*Assignment*. Exactly the lines from the one with "33 | 'Release" to the end of the data below should be set down, and no others.

*Records for the exercise*.
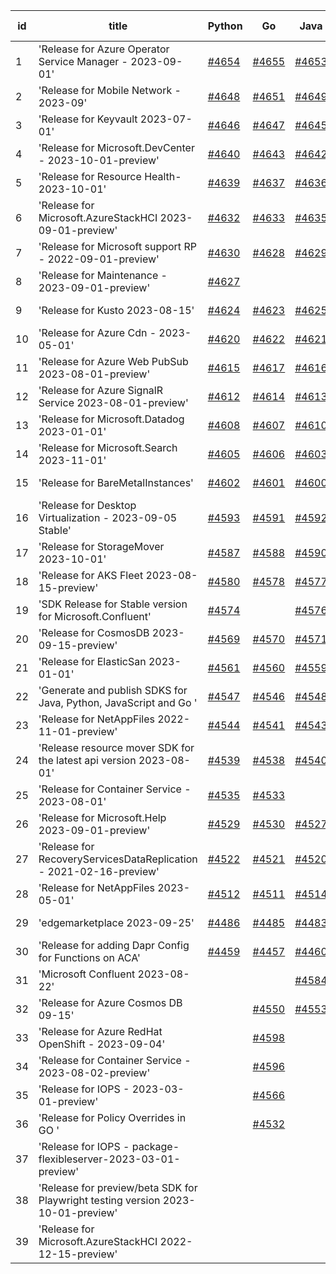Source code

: | id | title | Python | Go | Java | Js | created date | target date | status |
| ------ | ------ | ------ | ------ | ------ | ------ | ------ | ------ | :-----: |
| 1 | 'Release for Azure Operator Service Manager - 2023-09-01'  | [#4654](https://github.com/Azure/sdk-release-request/issues/4654)  | [#4655](https://github.com/Azure/sdk-release-request/issues/4655)  | [#4653](https://github.com/Azure/sdk-release-request/issues/4653)  | [#4652](https://github.com/Azure/sdk-release-request/issues/4652)  | 10-13 | 11-24 |  |
| 2 | 'Release for Mobile Network - 2023-09'  | [#4648](https://github.com/Azure/sdk-release-request/issues/4648)  | [#4651](https://github.com/Azure/sdk-release-request/issues/4651)  | [#4649](https://github.com/Azure/sdk-release-request/issues/4649)  | [#4650](https://github.com/Azure/sdk-release-request/issues/4650)  | 10-13 | 11-24 |  |
| 3 | 'Release for Keyvault 2023-07-01'  | [#4646](https://github.com/Azure/sdk-release-request/issues/4646)  | [#4647](https://github.com/Azure/sdk-release-request/issues/4647)  | [#4645](https://github.com/Azure/sdk-release-request/issues/4645)  | [#4644](https://github.com/Azure/sdk-release-request/issues/4644)  | 10-13 | 10-27 |  |
| 4 | 'Release for Microsoft.DevCenter - 2023-10-01-preview'  | [#4640](https://github.com/Azure/sdk-release-request/issues/4640)  | [#4643](https://github.com/Azure/sdk-release-request/issues/4643)  | [#4642](https://github.com/Azure/sdk-release-request/issues/4642)  | [#4641](https://github.com/Azure/sdk-release-request/issues/4641)  | 10-12 | 10-27 |  |
| 5 | 'Release for Resource Health- 2023-10-01'  | [#4639](https://github.com/Azure/sdk-release-request/issues/4639)  | [#4637](https://github.com/Azure/sdk-release-request/issues/4637)  | [#4636](https://github.com/Azure/sdk-release-request/issues/4636)  | [#4638](https://github.com/Azure/sdk-release-request/issues/4638)  | 10-12 | 10-27 |  |
| 6 | 'Release for Microsoft.AzureStackHCI 2023-09-01-preview'  | [#4632](https://github.com/Azure/sdk-release-request/issues/4632)  | [#4633](https://github.com/Azure/sdk-release-request/issues/4633)  | [#4635](https://github.com/Azure/sdk-release-request/issues/4635)  | [#4634](https://github.com/Azure/sdk-release-request/issues/4634)  | 10-12 | 10-27 | Hold on by JS/ |
| 7 | 'Release for Microsoft support RP - 2022-09-01-preview'  | [#4630](https://github.com/Azure/sdk-release-request/issues/4630)  | [#4628](https://github.com/Azure/sdk-release-request/issues/4628)  | [#4629](https://github.com/Azure/sdk-release-request/issues/4629)  | [#4631](https://github.com/Azure/sdk-release-request/issues/4631)  | 10-12 | 10-27 |  |
| 8 | 'Release for Maintenance - 2023-09-01-preview'  | [#4627](https://github.com/Azure/sdk-release-request/issues/4627)  |  |  |  | 10-09 | 10-27 |  |
| 9 | 'Release for Kusto 2023-08-15'  | [#4624](https://github.com/Azure/sdk-release-request/issues/4624)  | [#4623](https://github.com/Azure/sdk-release-request/issues/4623)  | [#4625](https://github.com/Azure/sdk-release-request/issues/4625)  | [#4626](https://github.com/Azure/sdk-release-request/issues/4626)  | 10-09 | 10-27 |  |
| 10 | 'Release for Azure Cdn - 2023-05-01'  | [#4620](https://github.com/Azure/sdk-release-request/issues/4620)  | [#4622](https://github.com/Azure/sdk-release-request/issues/4622)  | [#4621](https://github.com/Azure/sdk-release-request/issues/4621)  | [#4619](https://github.com/Azure/sdk-release-request/issues/4619)  | 10-08 | 10-27 |  |
| 11 | 'Release for Azure Web PubSub 2023-08-01-preview'  | [#4615](https://github.com/Azure/sdk-release-request/issues/4615)  | [#4617](https://github.com/Azure/sdk-release-request/issues/4617)  | [#4616](https://github.com/Azure/sdk-release-request/issues/4616)  | [#4618](https://github.com/Azure/sdk-release-request/issues/4618)  | 10-07 | 10-27 |  |
| 12 | 'Release for Azure SignalR Service 2023-08-01-preview'  | [#4612](https://github.com/Azure/sdk-release-request/issues/4612)  | [#4614](https://github.com/Azure/sdk-release-request/issues/4614)  | [#4613](https://github.com/Azure/sdk-release-request/issues/4613)  | [#4611](https://github.com/Azure/sdk-release-request/issues/4611)  | 10-07 | 10-27 |  |
| 13 | 'Release for Microsoft.Datadog 2023-01-01'  | [#4608](https://github.com/Azure/sdk-release-request/issues/4608)  | [#4607](https://github.com/Azure/sdk-release-request/issues/4607)  | [#4610](https://github.com/Azure/sdk-release-request/issues/4610)  | [#4609](https://github.com/Azure/sdk-release-request/issues/4609)  | 10-06 | 10-27 |  |
| 14 | 'Release for Microsoft.Search 2023-11-01'  | [#4605](https://github.com/Azure/sdk-release-request/issues/4605)  | [#4606](https://github.com/Azure/sdk-release-request/issues/4606)  | [#4603](https://github.com/Azure/sdk-release-request/issues/4603)  | [#4604](https://github.com/Azure/sdk-release-request/issues/4604)  | 10-03 | 10-27 | Hold on by JS/ |
| 15 | 'Release for BareMetalInstances'  | [#4602](https://github.com/Azure/sdk-release-request/issues/4602)  | [#4601](https://github.com/Azure/sdk-release-request/issues/4601)  | [#4600](https://github.com/Azure/sdk-release-request/issues/4600)  | [#4599](https://github.com/Azure/sdk-release-request/issues/4599)  | 10-02 | 10-27 | Hold on by JS/ |
| 16 | 'Release for Desktop Virtualization - 2023-09-05 Stable'  | [#4593](https://github.com/Azure/sdk-release-request/issues/4593)  | [#4591](https://github.com/Azure/sdk-release-request/issues/4591)  | [#4592](https://github.com/Azure/sdk-release-request/issues/4592)  | [#4594](https://github.com/Azure/sdk-release-request/issues/4594)  | 09-28 | 10-27 |  |
| 17 | 'Release for StorageMover 2023-10-01'  | [#4587](https://github.com/Azure/sdk-release-request/issues/4587)  | [#4588](https://github.com/Azure/sdk-release-request/issues/4588)  | [#4590](https://github.com/Azure/sdk-release-request/issues/4590)  | [#4589](https://github.com/Azure/sdk-release-request/issues/4589)  | 09-28 | 10-27 |  |
| 18 | 'Release for AKS Fleet 2023-08-15-preview'  | [#4580](https://github.com/Azure/sdk-release-request/issues/4580)  | [#4578](https://github.com/Azure/sdk-release-request/issues/4578)  | [#4577](https://github.com/Azure/sdk-release-request/issues/4577)  | [#4579](https://github.com/Azure/sdk-release-request/issues/4579)  | 09-26 | 10-27 |  |
| 19 | 'SDK Release for Stable version for Microsoft.Confluent'  | [#4574](https://github.com/Azure/sdk-release-request/issues/4574)  |  | [#4576](https://github.com/Azure/sdk-release-request/issues/4576)  |  | 09-26 | 10-27 | Hold on by Python/ |
| 20 | 'Release for CosmosDB 2023-09-15-preview'  | [#4569](https://github.com/Azure/sdk-release-request/issues/4569)  | [#4570](https://github.com/Azure/sdk-release-request/issues/4570)  | [#4571](https://github.com/Azure/sdk-release-request/issues/4571)  | [#4572](https://github.com/Azure/sdk-release-request/issues/4572)  | 09-26 | 10-27 | Hold on by JS/ |
| 21 | 'Release for ElasticSan 2023-01-01'  | [#4561](https://github.com/Azure/sdk-release-request/issues/4561)  | [#4560](https://github.com/Azure/sdk-release-request/issues/4560)  | [#4559](https://github.com/Azure/sdk-release-request/issues/4559)  | [#4558](https://github.com/Azure/sdk-release-request/issues/4558)  | 09-25 | 10-27 |  |
| 22 | 'Generate and publish SDKS for  Java, Python, JavaScript and Go '  | [#4547](https://github.com/Azure/sdk-release-request/issues/4547)  | [#4546](https://github.com/Azure/sdk-release-request/issues/4546)  | [#4548](https://github.com/Azure/sdk-release-request/issues/4548)  | [#4549](https://github.com/Azure/sdk-release-request/issues/4549)  | 09-22 | 10-27 |  |
| 23 | 'Release for NetAppFiles 2022-11-01-preview'  | [#4544](https://github.com/Azure/sdk-release-request/issues/4544)  | [#4541](https://github.com/Azure/sdk-release-request/issues/4541)  | [#4543](https://github.com/Azure/sdk-release-request/issues/4543)  | [#4542](https://github.com/Azure/sdk-release-request/issues/4542)  | 09-21 | 10-27 | Hold on by JS/ |
| 24 | 'Release resource mover SDK for the latest api version 2023-08-01'  | [#4539](https://github.com/Azure/sdk-release-request/issues/4539)  | [#4538](https://github.com/Azure/sdk-release-request/issues/4538)  | [#4540](https://github.com/Azure/sdk-release-request/issues/4540)  | [#4537](https://github.com/Azure/sdk-release-request/issues/4537)  | 09-21 | 10-27 |  |
| 25 | 'Release for Container Service - 2023-08-01'  | [#4535](https://github.com/Azure/sdk-release-request/issues/4535)  | [#4533](https://github.com/Azure/sdk-release-request/issues/4533)  |  | [#4534](https://github.com/Azure/sdk-release-request/issues/4534)  | 09-21 | 10-27 | Hold on by JS/ |
| 26 | 'Release for Microsoft.Help 2023-09-01-preview'  | [#4529](https://github.com/Azure/sdk-release-request/issues/4529)  | [#4530](https://github.com/Azure/sdk-release-request/issues/4530)  | [#4527](https://github.com/Azure/sdk-release-request/issues/4527)  | [#4528](https://github.com/Azure/sdk-release-request/issues/4528)  | 09-20 | 10-27 |  |
| 27 | 'Release for RecoveryServicesDataReplication - 2021-02-16-preview'  | [#4522](https://github.com/Azure/sdk-release-request/issues/4522)  | [#4521](https://github.com/Azure/sdk-release-request/issues/4521)  | [#4520](https://github.com/Azure/sdk-release-request/issues/4520)  | [#4519](https://github.com/Azure/sdk-release-request/issues/4519)  | 09-13 | 10-27 |  |
| 28 | 'Release for NetAppFiles 2023-05-01'  | [#4512](https://github.com/Azure/sdk-release-request/issues/4512)  | [#4511](https://github.com/Azure/sdk-release-request/issues/4511)  | [#4514](https://github.com/Azure/sdk-release-request/issues/4514)  | [#4513](https://github.com/Azure/sdk-release-request/issues/4513)  | 09-08 | 10-27 | Hold on by JS/ |
| 29 | 'edgemarketplace 2023-09-25'  | [#4486](https://github.com/Azure/sdk-release-request/issues/4486)  | [#4485](https://github.com/Azure/sdk-release-request/issues/4485)  | [#4483](https://github.com/Azure/sdk-release-request/issues/4483)  | [#4484](https://github.com/Azure/sdk-release-request/issues/4484)  | 08-31 | 09-22 | Hold on by JS/Java/Go/Python/ |
| 30 | 'Release for adding Dapr Config for Functions on ACA'  | [#4459](https://github.com/Azure/sdk-release-request/issues/4459)  | [#4457](https://github.com/Azure/sdk-release-request/issues/4457)  | [#4460](https://github.com/Azure/sdk-release-request/issues/4460)  | [#4458](https://github.com/Azure/sdk-release-request/issues/4458)  | 08-23 | 09-22 | Hold on by JS/Java/Go/Python/ |
| 31 | 'Microsoft Confluent 2023-08-22'  |  |  | [#4584](https://github.com/Azure/sdk-release-request/issues/4584)  |  | 09-27 | 10-27 |  |
| 32 | 'Release for Azure Cosmos DB 09-15'  |  | [#4550](https://github.com/Azure/sdk-release-request/issues/4550)  | [#4553](https://github.com/Azure/sdk-release-request/issues/4553)  | [#4552](https://github.com/Azure/sdk-release-request/issues/4552)  | 09-22 | 10-27 | Hold on by JS/ |
| 33 | 'Release for Azure RedHat OpenShift - 2023-09-04'  |  | [#4598](https://github.com/Azure/sdk-release-request/issues/4598)  |  |  | 10-02 | 10-27 |  |
| 34 | 'Release for Container Service - 2023-08-02-preview'  |  | [#4596](https://github.com/Azure/sdk-release-request/issues/4596)  |  | [#4595](https://github.com/Azure/sdk-release-request/issues/4595)  | 09-29 | 10-27 |  |
| 35 | 'Release for IOPS  - 2023-03-01-preview'  |  | [#4566](https://github.com/Azure/sdk-release-request/issues/4566)  |  |  | 09-25 | 10-27 |  |
| 36 | 'Release for Policy Overrides in GO '  |  | [#4532](https://github.com/Azure/sdk-release-request/issues/4532)  |  |  | 09-20 | 10-27 |  |
| 37 | 'Release for IOPS  - package-flexibleserver-2023-03-01-preview'  |  |  |  | [#4568](https://github.com/Azure/sdk-release-request/issues/4568)  | 09-25 | 10-27 |  |
| 38 | 'Release for preview/beta SDK for Playwright testing version 2023-10-01-preview'  |  |  |  | [#4518](https://github.com/Azure/sdk-release-request/issues/4518)  | 09-13 | 10-27 |  |
| 39 | 'Release for Microsoft.AzureStackHCI 2022-12-15-preview'  |  |  |  | [#4352](https://github.com/Azure/sdk-release-request/issues/4352)  | 07-20 | 09-22 | Hold on by JS/ |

*Output*.
| 33 | 'Release for Azure RedHat OpenShift - 2023-09-04'  |  | [#4598](https://github.com/Azure/sdk-release-request/issues/4598)  |  |  | 10-02 | 10-27 |  |
| 34 | 'Release for Container Service - 2023-08-02-preview'  |  | [#4596](https://github.com/Azure/sdk-release-request/issues/4596)  |  | [#4595](https://github.com/Azure/sdk-release-request/issues/4595)  | 09-29 | 10-27 |  |
| 35 | 'Release for IOPS  - 2023-03-01-preview'  |  | [#4566](https://github.com/Azure/sdk-release-request/issues/4566)  |  |  | 09-25 | 10-27 |  |
| 36 | 'Release for Policy Overrides in GO '  |  | [#4532](https://github.com/Azure/sdk-release-request/issues/4532)  |  |  | 09-20 | 10-27 |  |
| 37 | 'Release for IOPS  - package-flexibleserver-2023-03-01-preview'  |  |  |  | [#4568](https://github.com/Azure/sdk-release-request/issues/4568)  | 09-25 | 10-27 |  |
| 38 | 'Release for preview/beta SDK for Playwright testing version 2023-10-01-preview'  |  |  |  | [#4518](https://github.com/Azure/sdk-release-request/issues/4518)  | 09-13 | 10-27 |  |
| 39 | 'Release for Microsoft.AzureStackHCI 2022-12-15-preview'  |  |  |  | [#4352](https://github.com/Azure/sdk-release-request/issues/4352)  | 07-20 | 09-22 | Hold on by JS/ |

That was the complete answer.